The Coalition Against Public Funding for Stadiums has issued a press release regarding the scheduled January 8 hearing for a lawsuit challenging the use of public funds for a new sports stadium in St. Louis without voter approval. Jeanette Mott Oxford, co-founder of the Coalition Against Public Funding for Stadiums, has been executive director of Empower Missouri since October 1, 2012. Proper use of tax dollars for the common good is an issue area tracked by Empower Missouri’s Economic Justice Task Force, and our advocacy on this issue has taken place in each branch of government.
The text of the press release follows:
(ST. LOUIS) – A hearing is scheduled for next week on the lawsuit challenging public funds being spent on a new sports stadium in St. Louis without voter approval. It will be held Jan. 8, 2016 in Judge David Dowd’s court, Division 2 of the St. Louis Circuit Court. The hearing will be at 9:00 a.m.
The case is styled Jeanette Mott Oxford and Michael Chance v. City of St. Louis, Cause No. 1522-CC09952. Both Oxford and Chance are St. Louis residents and taxpayers.
A separate lawsuit over whether St. Louis residents can vote on taxpayer support for a new football stadium progressed last month with the filing of a brief by several St. Louis taxpayers in the Missouri Court of Appeals.
Three city residents, Jeanette Mott Oxford, William White and Earl Garret, sought to intervene in the case heard earlier this year but were denied. Now they are appealing.
“We hope the appeals court will uphold the democratic process and agree that voters have the right to vote on any public stadium funding,” said Jeanette Mott Oxford of the Coalition Against Public Funding for Stadiums.
The Coalition put the mandates in place through the initiative process that require voter approval before any public funds can be spent for a sports stadium in St. Louis or St. Louis County. They were overwhelmingly supported by voters.
A $1 billion football stadium is being proposed for the St. Louis riverfront with the city of St. Louis providing about $150 million of the cost. Over $10 million of public funds have been spent so far on the proposed stadium. This includes legal fees, architectural and design services, property acquisition, etc.
In April the Regional Convention and Sports Authority brought suit against the city of St. Louis, challenging the ordinance that requires a fiscal note be prepared and a public hearing and public vote be held prior to any financial assistance for a new sports stadium.

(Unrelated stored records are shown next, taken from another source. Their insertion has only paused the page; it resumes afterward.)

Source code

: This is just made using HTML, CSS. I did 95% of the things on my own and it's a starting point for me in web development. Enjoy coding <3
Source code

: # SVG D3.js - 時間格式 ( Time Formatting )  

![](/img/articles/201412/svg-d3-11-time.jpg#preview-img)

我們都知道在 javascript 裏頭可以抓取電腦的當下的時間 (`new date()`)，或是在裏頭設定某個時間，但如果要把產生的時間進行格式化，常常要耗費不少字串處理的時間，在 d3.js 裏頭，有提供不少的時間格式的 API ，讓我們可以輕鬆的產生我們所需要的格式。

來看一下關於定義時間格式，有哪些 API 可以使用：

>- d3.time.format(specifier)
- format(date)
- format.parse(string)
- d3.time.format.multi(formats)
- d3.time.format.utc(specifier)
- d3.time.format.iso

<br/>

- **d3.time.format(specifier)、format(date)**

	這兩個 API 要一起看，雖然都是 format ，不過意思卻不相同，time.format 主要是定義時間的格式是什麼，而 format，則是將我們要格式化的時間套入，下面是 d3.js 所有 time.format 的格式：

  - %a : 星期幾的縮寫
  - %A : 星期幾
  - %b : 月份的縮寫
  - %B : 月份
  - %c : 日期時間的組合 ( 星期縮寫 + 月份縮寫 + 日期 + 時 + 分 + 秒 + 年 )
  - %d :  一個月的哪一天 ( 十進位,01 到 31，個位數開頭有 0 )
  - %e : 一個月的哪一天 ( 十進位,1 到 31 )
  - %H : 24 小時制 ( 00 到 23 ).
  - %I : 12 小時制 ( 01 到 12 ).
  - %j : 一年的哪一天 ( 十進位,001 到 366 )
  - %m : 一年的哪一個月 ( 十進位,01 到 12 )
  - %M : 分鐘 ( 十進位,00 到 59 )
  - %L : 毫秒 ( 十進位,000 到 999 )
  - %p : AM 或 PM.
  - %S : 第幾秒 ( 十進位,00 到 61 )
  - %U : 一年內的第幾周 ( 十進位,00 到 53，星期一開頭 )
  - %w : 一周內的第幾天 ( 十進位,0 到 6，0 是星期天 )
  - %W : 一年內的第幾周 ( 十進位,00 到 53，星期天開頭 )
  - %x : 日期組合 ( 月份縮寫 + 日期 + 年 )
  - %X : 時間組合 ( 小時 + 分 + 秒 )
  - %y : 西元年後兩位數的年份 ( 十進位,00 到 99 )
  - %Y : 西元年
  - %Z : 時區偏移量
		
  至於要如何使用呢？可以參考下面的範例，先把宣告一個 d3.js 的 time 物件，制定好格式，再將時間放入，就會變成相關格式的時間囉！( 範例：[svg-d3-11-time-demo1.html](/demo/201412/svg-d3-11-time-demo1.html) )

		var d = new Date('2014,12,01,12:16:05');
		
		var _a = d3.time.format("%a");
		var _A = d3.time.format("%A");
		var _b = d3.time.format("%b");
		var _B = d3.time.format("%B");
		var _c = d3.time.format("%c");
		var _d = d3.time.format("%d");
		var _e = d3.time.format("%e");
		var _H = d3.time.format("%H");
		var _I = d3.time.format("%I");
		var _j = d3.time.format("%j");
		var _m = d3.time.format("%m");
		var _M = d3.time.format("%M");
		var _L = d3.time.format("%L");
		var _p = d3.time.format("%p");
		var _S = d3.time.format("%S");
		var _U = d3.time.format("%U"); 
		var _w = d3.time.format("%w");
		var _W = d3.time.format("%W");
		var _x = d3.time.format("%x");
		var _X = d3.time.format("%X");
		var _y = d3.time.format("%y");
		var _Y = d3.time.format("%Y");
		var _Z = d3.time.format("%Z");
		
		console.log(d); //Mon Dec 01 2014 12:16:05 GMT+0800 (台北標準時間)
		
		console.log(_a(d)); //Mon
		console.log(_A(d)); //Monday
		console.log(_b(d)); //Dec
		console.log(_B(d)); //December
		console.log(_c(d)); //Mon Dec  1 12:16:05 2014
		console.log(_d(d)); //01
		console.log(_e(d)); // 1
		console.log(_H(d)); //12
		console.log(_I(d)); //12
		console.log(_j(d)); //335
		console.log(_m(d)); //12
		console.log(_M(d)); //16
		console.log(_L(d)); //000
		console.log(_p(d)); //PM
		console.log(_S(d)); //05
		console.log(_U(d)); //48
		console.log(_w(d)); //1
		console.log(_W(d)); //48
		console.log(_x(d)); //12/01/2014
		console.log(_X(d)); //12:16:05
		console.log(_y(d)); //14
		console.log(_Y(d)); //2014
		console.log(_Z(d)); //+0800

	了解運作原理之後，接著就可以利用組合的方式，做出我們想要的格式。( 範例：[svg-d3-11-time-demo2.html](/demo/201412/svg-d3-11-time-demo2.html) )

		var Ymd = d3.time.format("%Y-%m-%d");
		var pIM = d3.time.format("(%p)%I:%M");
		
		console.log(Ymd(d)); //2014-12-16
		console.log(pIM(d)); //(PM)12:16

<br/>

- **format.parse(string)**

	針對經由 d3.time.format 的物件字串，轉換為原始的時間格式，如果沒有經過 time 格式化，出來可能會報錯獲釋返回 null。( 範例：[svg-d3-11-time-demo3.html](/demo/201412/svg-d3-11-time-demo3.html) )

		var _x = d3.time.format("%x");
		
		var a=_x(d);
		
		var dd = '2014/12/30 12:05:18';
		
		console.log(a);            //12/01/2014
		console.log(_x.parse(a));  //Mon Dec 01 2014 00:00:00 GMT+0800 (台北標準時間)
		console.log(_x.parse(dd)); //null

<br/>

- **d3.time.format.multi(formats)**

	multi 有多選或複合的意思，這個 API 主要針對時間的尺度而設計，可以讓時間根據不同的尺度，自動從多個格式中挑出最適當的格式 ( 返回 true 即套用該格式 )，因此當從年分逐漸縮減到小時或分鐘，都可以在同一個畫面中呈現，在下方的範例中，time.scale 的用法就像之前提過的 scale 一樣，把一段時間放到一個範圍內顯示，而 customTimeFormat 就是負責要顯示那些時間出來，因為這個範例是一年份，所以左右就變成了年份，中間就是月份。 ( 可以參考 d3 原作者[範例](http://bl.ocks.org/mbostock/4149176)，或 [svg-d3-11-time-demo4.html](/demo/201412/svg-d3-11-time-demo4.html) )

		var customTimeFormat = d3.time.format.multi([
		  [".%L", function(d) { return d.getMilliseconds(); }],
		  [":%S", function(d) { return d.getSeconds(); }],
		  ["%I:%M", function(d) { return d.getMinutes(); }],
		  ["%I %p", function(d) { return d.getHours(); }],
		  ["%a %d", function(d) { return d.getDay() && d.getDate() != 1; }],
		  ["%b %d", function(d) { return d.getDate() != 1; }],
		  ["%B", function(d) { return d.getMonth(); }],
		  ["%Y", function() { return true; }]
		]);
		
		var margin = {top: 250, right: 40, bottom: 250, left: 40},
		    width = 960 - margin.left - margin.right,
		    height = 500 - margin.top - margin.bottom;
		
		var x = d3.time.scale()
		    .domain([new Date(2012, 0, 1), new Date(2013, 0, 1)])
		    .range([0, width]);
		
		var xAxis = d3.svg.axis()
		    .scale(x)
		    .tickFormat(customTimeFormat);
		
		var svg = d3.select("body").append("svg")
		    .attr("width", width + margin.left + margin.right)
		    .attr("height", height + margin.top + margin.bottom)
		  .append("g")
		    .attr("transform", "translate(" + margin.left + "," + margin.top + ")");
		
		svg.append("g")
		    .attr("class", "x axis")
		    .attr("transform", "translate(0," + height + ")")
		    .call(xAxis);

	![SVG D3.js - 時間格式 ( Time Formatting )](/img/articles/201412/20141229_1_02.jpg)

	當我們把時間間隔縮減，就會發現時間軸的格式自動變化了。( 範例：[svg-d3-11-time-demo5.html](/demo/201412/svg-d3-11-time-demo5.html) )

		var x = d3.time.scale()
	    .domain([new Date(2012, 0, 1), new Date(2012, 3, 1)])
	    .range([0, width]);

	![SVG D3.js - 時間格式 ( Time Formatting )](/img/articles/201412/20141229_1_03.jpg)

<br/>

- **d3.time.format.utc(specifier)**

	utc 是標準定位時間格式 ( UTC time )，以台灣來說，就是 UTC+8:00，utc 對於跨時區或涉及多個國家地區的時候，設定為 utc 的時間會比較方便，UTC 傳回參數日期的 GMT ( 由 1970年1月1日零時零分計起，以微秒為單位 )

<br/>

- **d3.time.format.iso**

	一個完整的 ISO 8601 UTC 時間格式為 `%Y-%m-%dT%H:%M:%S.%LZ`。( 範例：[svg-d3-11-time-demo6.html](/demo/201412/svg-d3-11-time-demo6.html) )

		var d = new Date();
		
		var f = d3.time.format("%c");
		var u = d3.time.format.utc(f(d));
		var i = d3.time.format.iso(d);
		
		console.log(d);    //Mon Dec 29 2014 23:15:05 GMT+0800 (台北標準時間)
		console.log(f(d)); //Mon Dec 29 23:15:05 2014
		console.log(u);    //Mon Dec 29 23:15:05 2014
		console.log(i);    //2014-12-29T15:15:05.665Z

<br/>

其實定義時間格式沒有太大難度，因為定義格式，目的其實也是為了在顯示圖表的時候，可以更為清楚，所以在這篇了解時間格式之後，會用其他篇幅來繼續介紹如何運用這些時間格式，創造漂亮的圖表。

Oxford, White and Garrett sought to intervene in the lawsuit, saying city voters could not be properly represented by the City Counselor. St. Louis Mayor Francis Slay supports the stadium proposal. An August 6 decision by St. Louis Circuit Court Judge Thomas Frawley sided with the sports authority and found the ordinance invalid. He denied intervention by the three city residents.
The litigation is being handled by attorneys James Wilson, Edward. J. Hanlon and Paul Lore. Saint Louis University Legal Clinic attorneys John J. Ammann and Brendan Roediger are also part of the legal team.